** EXERCISE AIM **
Copy out all the lines of the data precisely, omitting any pictures.

** DATA EXCERPTS **
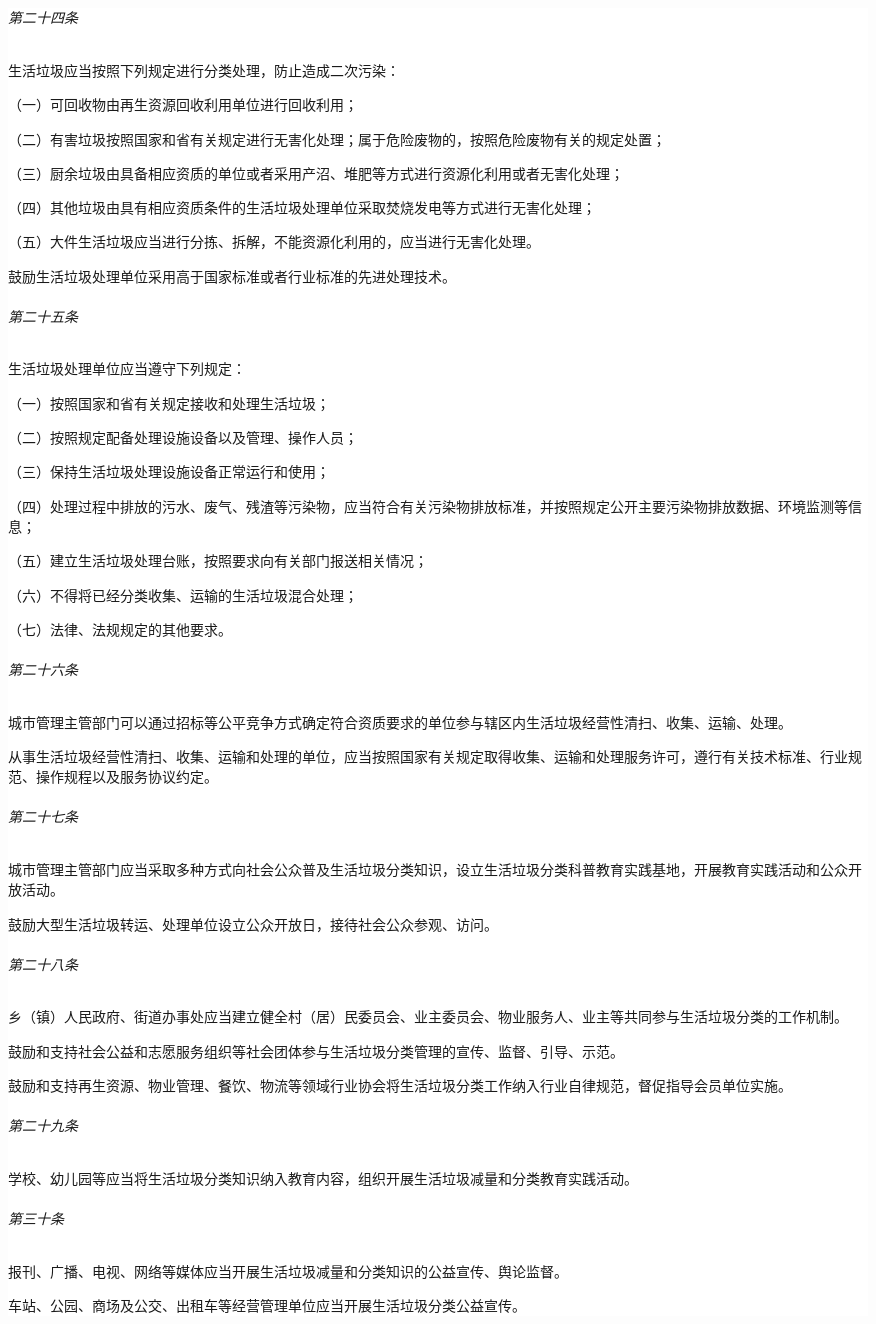 ###### 第二十四条

生活垃圾应当按照下列规定进行分类处理，防止造成二次污染：

（一）可回收物由再生资源回收利用单位进行回收利用；

（二）有害垃圾按照国家和省有关规定进行无害化处理；属于危险废物的，按照危险废物有关的规定处置；

（三）厨余垃圾由具备相应资质的单位或者采用产沼、堆肥等方式进行资源化利用或者无害化处理；

（四）其他垃圾由具有相应资质条件的生活垃圾处理单位采取焚烧发电等方式进行无害化处理；

（五）大件生活垃圾应当进行分拣、拆解，不能资源化利用的，应当进行无害化处理。

鼓励生活垃圾处理单位采用高于国家标准或者行业标准的先进处理技术。

###### 第二十五条

生活垃圾处理单位应当遵守下列规定：

（一）按照国家和省有关规定接收和处理生活垃圾；

（二）按照规定配备处理设施设备以及管理、操作人员；

（三）保持生活垃圾处理设施设备正常运行和使用；

（四）处理过程中排放的污水、废气、残渣等污染物，应当符合有关污染物排放标准，并按照规定公开主要污染物排放数据、环境监测等信息；

（五）建立生活垃圾处理台账，按照要求向有关部门报送相关情况；

（六）不得将已经分类收集、运输的生活垃圾混合处理；

（七）法律、法规规定的其他要求。

###### 第二十六条

城市管理主管部门可以通过招标等公平竞争方式确定符合资质要求的单位参与辖区内生活垃圾经营性清扫、收集、运输、处理。

从事生活垃圾经营性清扫、收集、运输和处理的单位，应当按照国家有关规定取得收集、运输和处理服务许可，遵行有关技术标准、行业规范、操作规程以及服务协议约定。

###### 第二十七条

城市管理主管部门应当采取多种方式向社会公众普及生活垃圾分类知识，设立生活垃圾分类科普教育实践基地，开展教育实践活动和公众开放活动。

鼓励大型生活垃圾转运、处理单位设立公众开放日，接待社会公众参观、访问。

###### 第二十八条

乡（镇）人民政府、街道办事处应当建立健全村（居）民委员会、业主委员会、物业服务人、业主等共同参与生活垃圾分类的工作机制。

鼓励和支持社会公益和志愿服务组织等社会团体参与生活垃圾分类管理的宣传、监督、引导、示范。

鼓励和支持再生资源、物业管理、餐饮、物流等领域行业协会将生活垃圾分类工作纳入行业自律规范，督促指导会员单位实施。

###### 第二十九条

学校、幼儿园等应当将生活垃圾分类知识纳入教育内容，组织开展生活垃圾减量和分类教育实践活动。

###### 第三十条

报刊、广播、电视、网络等媒体应当开展生活垃圾减量和分类知识的公益宣传、舆论监督。

车站、公园、商场及公交、出租车等经营管理单位应当开展生活垃圾分类公益宣传。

** WRITTEN REPLY **
 ###### 第二十四条

生活垃圾应当按照下列规定进行分类处理，防止造成二次污染：

（一）可回收物由再生资源回收利用单位进行回收利用；

（二）有害垃圾按照国家和省有关规定进行无害化处理；属于危险废物的，按照危险废物有关的规定处置；

（三）厨余垃圾由具备相应资质的单位或者采用产沼、堆肥等方式进行资源化利用或者无害化处理；

（四）其他垃圾由具有相应资质条件的生活垃圾处理单位采取焚烧发电等方式进行无害化处理；

（五）大件生活垃圾应当进行分拣、拆解，不能资源化利用的，应当进行无害化处理。

鼓励生活垃圾处理单位采用高于国家标准或者行业标准的先进处理技术。

###### 第二十五条

生活垃圾处理单位应当遵守下列规定：

（一）按照国家和省有关规定接收和处理生活垃圾；

（二）按照规定配备处理设施设备以及管理、操作人员；

（三）保持生活垃圾处理设施设备正常运行和使用；

（四）处理过程中排放的污水、废气、残渣等污染物，应当符合有关污染物排放标准，并按照规定公开主要污染物排放数据、环境监测等信息；

（五）建立生活垃圾处理台账，按照要求向有关部门报送相关情况；

（六）不得将已经分类收集、运输的生活垃圾混合处理；

（七）法律、法规规定的其他要求。

###### 第二十六条

城市管理主管部门可以通过招标等公平竞争方式确定符合资质要求的单位参与辖区内生活垃圾经营性清扫、收集、运输、处理。

从事生活垃圾经营性清扫、收集、运输和处理的单位，应当按照国家有关规定取得收集、运输和处理服务许可，遵行有关技术标准、行业规范、操作规程以及服务协议约定。

###### 第二十七条

城市管理主管部门应当采取多种方式向社会公众普及生活垃圾分类知识，设立生活垃圾分类科普教育实践基地，开展教育实践活动和公众开放活动。

鼓励大型生活垃圾转运、处理单位设立公众开放日，接待社会公众参观、访问。

###### 第二十八条

乡（镇）人民政府、街道办事处应当建立健全村（居）民委员会、业主委员会、物业服务人、业主等共同参与生活垃圾分类的工作机制。

鼓励和支持社会公益和志愿服务组织等社会团体参与生活垃圾分类管理的宣传、监督、引导、示范。

鼓励和支持再生资源、物业管理、餐饮、物流等领域行业协会将生活垃圾分类工作纳入行业自律规范，督促指导会员单位实施。

###### 第二十九条

学校、幼儿园等应当将生活垃圾分类知识纳入教育内容，组织开展生活垃圾减量和分类教育实践活动。

###### 第三十条

报刊、广播、电视、网络等媒体应当开展生活垃圾减量和分类知识的公益宣传、舆论监督。

车站、公园、商场及公交、出租车等经营管理单位应当开展生活垃圾分类公益宣传。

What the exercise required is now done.